**Records shown**
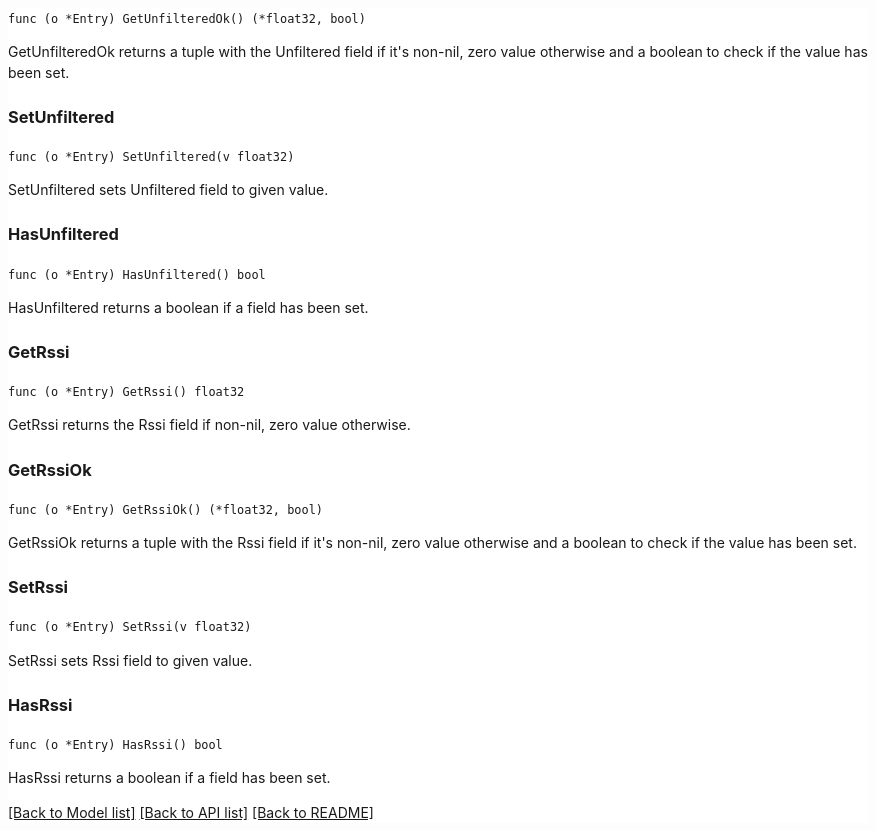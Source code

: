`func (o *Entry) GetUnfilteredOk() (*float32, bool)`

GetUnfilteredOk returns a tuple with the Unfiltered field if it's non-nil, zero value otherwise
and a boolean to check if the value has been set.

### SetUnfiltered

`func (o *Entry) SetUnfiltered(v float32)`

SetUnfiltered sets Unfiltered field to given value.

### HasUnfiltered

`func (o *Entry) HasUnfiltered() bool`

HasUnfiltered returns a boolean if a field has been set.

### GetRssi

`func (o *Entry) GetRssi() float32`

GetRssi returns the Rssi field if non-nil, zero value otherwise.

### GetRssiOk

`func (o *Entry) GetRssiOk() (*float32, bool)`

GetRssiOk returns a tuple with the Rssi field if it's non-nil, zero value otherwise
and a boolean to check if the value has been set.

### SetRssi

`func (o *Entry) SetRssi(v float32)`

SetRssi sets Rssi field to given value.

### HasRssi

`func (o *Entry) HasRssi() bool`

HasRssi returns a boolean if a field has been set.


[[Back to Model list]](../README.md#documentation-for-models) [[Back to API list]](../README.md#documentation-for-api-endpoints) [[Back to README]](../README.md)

--

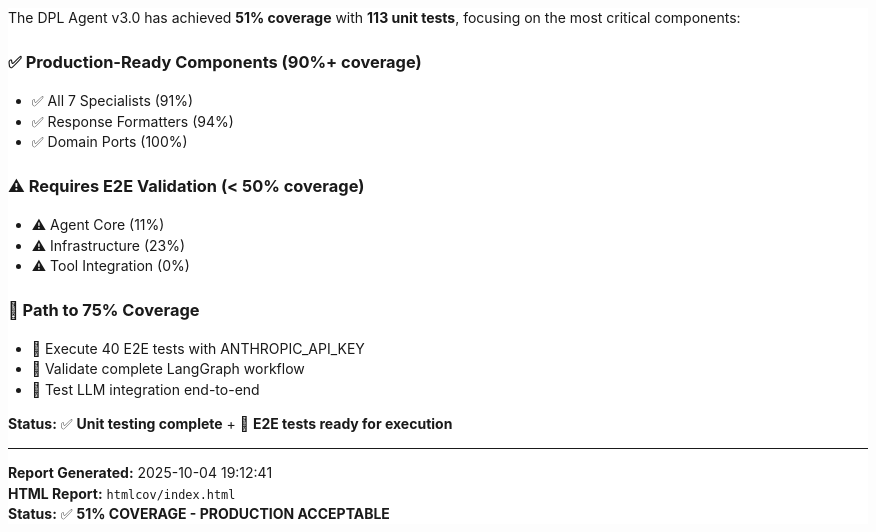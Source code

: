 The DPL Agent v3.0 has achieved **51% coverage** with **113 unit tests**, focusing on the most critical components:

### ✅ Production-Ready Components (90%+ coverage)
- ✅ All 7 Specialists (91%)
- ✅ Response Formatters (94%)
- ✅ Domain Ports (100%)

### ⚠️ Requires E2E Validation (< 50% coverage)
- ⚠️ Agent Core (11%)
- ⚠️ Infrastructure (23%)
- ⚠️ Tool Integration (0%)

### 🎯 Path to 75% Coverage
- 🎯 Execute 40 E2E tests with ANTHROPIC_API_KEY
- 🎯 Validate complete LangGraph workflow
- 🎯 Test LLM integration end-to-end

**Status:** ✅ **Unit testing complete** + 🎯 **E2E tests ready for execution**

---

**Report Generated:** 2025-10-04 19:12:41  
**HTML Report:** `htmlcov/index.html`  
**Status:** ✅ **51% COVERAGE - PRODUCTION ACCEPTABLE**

...

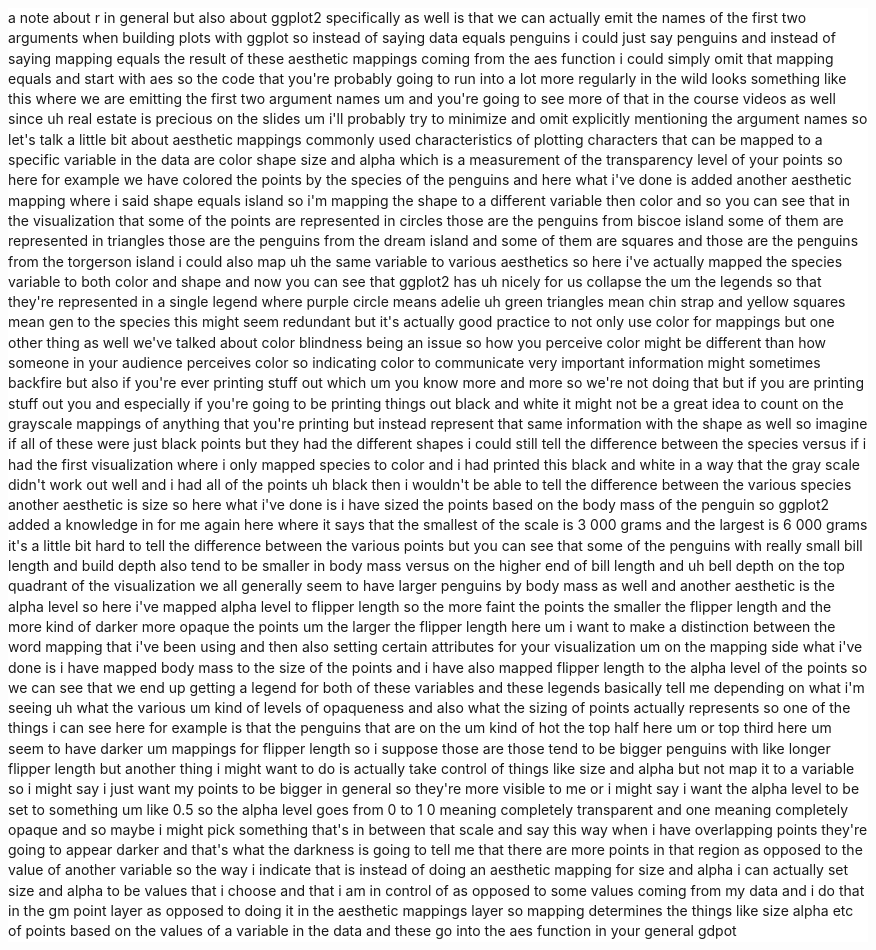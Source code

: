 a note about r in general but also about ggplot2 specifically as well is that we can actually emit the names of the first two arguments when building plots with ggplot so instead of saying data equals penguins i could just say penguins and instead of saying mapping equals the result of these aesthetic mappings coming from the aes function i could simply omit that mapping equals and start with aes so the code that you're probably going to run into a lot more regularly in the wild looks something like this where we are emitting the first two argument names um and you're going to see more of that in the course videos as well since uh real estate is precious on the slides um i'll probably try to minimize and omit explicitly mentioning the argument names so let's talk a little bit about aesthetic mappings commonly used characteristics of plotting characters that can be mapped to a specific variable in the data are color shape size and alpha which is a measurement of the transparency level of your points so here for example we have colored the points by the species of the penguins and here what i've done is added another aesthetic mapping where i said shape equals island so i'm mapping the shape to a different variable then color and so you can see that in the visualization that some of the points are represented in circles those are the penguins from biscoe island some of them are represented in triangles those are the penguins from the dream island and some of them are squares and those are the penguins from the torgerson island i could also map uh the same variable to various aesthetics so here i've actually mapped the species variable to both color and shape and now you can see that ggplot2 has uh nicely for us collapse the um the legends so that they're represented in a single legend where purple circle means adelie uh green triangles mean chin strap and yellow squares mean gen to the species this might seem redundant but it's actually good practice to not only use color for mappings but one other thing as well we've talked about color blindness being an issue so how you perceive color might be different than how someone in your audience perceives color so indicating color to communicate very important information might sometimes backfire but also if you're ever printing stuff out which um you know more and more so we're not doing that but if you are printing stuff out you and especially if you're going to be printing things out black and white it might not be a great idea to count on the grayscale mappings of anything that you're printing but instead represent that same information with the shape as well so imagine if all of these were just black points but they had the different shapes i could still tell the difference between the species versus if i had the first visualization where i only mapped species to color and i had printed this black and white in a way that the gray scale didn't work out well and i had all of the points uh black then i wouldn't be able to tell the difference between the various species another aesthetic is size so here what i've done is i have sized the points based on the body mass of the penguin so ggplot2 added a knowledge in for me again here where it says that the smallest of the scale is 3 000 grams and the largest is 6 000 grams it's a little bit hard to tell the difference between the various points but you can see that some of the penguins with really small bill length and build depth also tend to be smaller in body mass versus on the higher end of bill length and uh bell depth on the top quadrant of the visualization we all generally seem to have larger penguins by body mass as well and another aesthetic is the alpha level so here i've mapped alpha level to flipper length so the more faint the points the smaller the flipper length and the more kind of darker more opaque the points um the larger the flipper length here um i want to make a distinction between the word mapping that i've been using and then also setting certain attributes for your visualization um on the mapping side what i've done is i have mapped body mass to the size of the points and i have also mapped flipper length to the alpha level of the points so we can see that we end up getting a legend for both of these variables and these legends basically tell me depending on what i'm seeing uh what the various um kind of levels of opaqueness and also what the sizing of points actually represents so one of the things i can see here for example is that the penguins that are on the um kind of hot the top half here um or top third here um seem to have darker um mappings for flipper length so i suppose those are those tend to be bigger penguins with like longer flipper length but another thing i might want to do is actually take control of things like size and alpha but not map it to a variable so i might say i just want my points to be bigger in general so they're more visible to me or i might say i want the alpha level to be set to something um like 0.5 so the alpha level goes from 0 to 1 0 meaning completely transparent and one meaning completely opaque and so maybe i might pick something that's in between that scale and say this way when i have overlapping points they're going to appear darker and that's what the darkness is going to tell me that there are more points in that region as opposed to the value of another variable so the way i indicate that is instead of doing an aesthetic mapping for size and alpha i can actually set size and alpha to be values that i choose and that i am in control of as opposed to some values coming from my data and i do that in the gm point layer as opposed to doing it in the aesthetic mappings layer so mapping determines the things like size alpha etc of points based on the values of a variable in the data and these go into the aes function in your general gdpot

**Exercise**
Restate word for word the entries above from the line with "### HasRssi" through the line with "[[Back to Model", inclusive, leaving out everything else.

**Solution to this problem**
### HasRssi

`func (o *Entry) HasRssi() bool`

HasRssi returns a boolean if a field has been set.


[[Back to Model list]](../README.md#documentation-for-models) [[Back to API list]](../README.md#documentation-for-api-endpoints) [[Back to README]](../README.md)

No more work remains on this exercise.